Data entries
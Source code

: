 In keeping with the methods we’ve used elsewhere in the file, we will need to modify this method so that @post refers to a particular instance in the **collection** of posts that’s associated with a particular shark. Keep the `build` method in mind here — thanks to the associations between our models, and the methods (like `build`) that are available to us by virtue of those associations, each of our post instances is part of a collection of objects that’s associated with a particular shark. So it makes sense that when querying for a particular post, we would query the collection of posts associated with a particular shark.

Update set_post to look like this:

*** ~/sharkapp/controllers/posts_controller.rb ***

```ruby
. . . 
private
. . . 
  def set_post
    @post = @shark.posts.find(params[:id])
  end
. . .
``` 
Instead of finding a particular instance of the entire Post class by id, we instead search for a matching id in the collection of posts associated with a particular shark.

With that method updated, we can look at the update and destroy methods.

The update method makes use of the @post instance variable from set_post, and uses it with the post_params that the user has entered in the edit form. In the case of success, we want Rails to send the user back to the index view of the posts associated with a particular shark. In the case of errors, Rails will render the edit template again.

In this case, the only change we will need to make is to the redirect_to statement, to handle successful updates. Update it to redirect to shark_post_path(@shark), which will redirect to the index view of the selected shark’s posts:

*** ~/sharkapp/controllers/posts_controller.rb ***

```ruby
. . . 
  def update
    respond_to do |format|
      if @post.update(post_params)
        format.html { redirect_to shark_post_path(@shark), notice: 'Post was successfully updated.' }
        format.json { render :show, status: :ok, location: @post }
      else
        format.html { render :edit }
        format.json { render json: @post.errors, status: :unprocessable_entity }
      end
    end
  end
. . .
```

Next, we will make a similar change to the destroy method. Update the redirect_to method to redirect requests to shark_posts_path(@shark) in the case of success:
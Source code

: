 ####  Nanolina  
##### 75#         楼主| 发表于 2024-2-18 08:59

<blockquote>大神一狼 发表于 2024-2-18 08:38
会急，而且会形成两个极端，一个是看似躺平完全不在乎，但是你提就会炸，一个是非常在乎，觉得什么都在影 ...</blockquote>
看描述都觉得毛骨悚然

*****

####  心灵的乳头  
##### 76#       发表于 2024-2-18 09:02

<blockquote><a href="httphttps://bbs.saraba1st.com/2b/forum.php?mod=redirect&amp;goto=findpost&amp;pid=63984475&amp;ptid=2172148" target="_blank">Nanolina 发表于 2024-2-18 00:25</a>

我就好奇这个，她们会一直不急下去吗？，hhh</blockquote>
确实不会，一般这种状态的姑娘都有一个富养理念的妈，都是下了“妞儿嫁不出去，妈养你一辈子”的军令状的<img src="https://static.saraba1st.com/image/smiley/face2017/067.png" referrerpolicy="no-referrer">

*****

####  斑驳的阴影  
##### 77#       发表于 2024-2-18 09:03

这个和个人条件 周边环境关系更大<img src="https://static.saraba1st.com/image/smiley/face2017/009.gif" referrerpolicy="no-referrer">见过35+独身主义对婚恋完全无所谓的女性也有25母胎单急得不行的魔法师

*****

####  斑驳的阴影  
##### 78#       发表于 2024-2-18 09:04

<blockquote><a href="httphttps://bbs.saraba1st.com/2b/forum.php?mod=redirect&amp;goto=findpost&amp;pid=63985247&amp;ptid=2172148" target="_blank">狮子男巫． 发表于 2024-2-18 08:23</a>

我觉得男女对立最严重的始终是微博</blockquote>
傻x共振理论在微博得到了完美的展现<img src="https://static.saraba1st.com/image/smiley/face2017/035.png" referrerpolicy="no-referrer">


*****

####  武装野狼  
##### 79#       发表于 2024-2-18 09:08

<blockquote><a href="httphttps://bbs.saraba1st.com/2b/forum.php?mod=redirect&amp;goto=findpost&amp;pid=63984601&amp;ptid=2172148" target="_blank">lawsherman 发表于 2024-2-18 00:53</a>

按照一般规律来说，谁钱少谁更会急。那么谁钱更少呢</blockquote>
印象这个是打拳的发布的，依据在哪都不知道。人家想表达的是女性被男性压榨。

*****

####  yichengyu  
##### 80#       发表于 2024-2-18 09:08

* Exercise
The records above should be duplicated in full, exactly as given.

* Worked solution
Source code

: In keeping with the methods we’ve used elsewhere in the file, we will need to modify this method so that @post refers to a particular instance in the **collection** of posts that’s associated with a particular shark. Keep the `build` method in mind here — thanks to the associations between our models, and the methods (like `build`) that are available to us by virtue of those associations, each of our post instances is part of a collection of objects that’s associated with a particular shark. So it makes sense that when querying for a particular post, we would query the collection of posts associated with a particular shark.

Update set_post to look like this:

*** ~/sharkapp/controllers/posts_controller.rb ***

```ruby
. . . 
private
. . . 
  def set_post
    @post = @shark.posts.find(params[:id])
  end
. . .
``` 
Instead of finding a particular instance of the entire Post class by id, we instead search for a matching id in the collection of posts associated with a particular shark.

With that method updated, we can look at the update and destroy methods.

The update method makes use of the @post instance variable from set_post, and uses it with the post_params that the user has entered in the edit form. In the case of success, we want Rails to send the user back to the index view of the posts associated with a particular shark. In the case of errors, Rails will render the edit template again.

In this case, the only change we will need to make is to the redirect_to statement, to handle successful updates. Update it to redirect to shark_post_path(@shark), which will redirect to the index view of the selected shark’s posts:

*** ~/sharkapp/controllers/posts_controller.rb ***

```ruby
. . . 
  def update
    respond_to do |format|
      if @post.update(post_params)
        format.html { redirect_to shark_post_path(@shark), notice: 'Post was successfully updated.' }
        format.json { render :show, status: :ok, location: @post }
      else
        format.html { render :edit }
        format.json { render json: @post.errors, status: :unprocessable_entity }
      end
    end
  end
. . .
```

Next, we will make a similar change to the destroy method. Update the redirect_to method to redirect requests to shark_posts_path(@shark) in the case of success:
Source code

: ####  Nanolina  
##### 75#         楼主| 发表于 2024-2-18 08:59

<blockquote>大神一狼 发表于 2024-2-18 08:38
会急，而且会形成两个极端，一个是看似躺平完全不在乎，但是你提就会炸，一个是非常在乎，觉得什么都在影 ...</blockquote>
看描述都觉得毛骨悚然

*****

####  心灵的乳头  
##### 76#       发表于 2024-2-18 09:02

<blockquote><a href="httphttps://bbs.saraba1st.com/2b/forum.php?mod=redirect&amp;goto=findpost&amp;pid=63984475&amp;ptid=2172148" target="_blank">Nanolina 发表于 2024-2-18 00:25</a>

我就好奇这个，她们会一直不急下去吗？，hhh</blockquote>
确实不会，一般这种状态的姑娘都有一个富养理念的妈，都是下了“妞儿嫁不出去，妈养你一辈子”的军令状的<img src="https://static.saraba1st.com/image/smiley/face2017/067.png" referrerpolicy="no-referrer">

*****

####  斑驳的阴影  
##### 77#       发表于 2024-2-18 09:03

这个和个人条件 周边环境关系更大<img src="https://static.saraba1st.com/image/smiley/face2017/009.gif" referrerpolicy="no-referrer">见过35+独身主义对婚恋完全无所谓的女性也有25母胎单急得不行的魔法师

*****

####  斑驳的阴影  
##### 78#       发表于 2024-2-18 09:04

<blockquote><a href="httphttps://bbs.saraba1st.com/2b/forum.php?mod=redirect&amp;goto=findpost&amp;pid=63985247&amp;ptid=2172148" target="_blank">狮子男巫． 发表于 2024-2-18 08:23</a>

我觉得男女对立最严重的始终是微博</blockquote>
傻x共振理论在微博得到了完美的展现<img src="https://static.saraba1st.com/image/smiley/face2017/035.png" referrerpolicy="no-referrer">


*****

####  武装野狼  
##### 79#       发表于 2024-2-18 09:08

<blockquote><a href="httphttps://bbs.saraba1st.com/2b/forum.php?mod=redirect&amp;goto=findpost&amp;pid=63984601&amp;ptid=2172148" target="_blank">lawsherman 发表于 2024-2-18 00:53</a>

按照一般规律来说，谁钱少谁更会急。那么谁钱更少呢</blockquote>
印象这个是打拳的发布的，依据在哪都不知道。人家想表达的是女性被男性压榨。

*****

####  yichengyu  
##### 80#       发表于 2024-2-18 09:08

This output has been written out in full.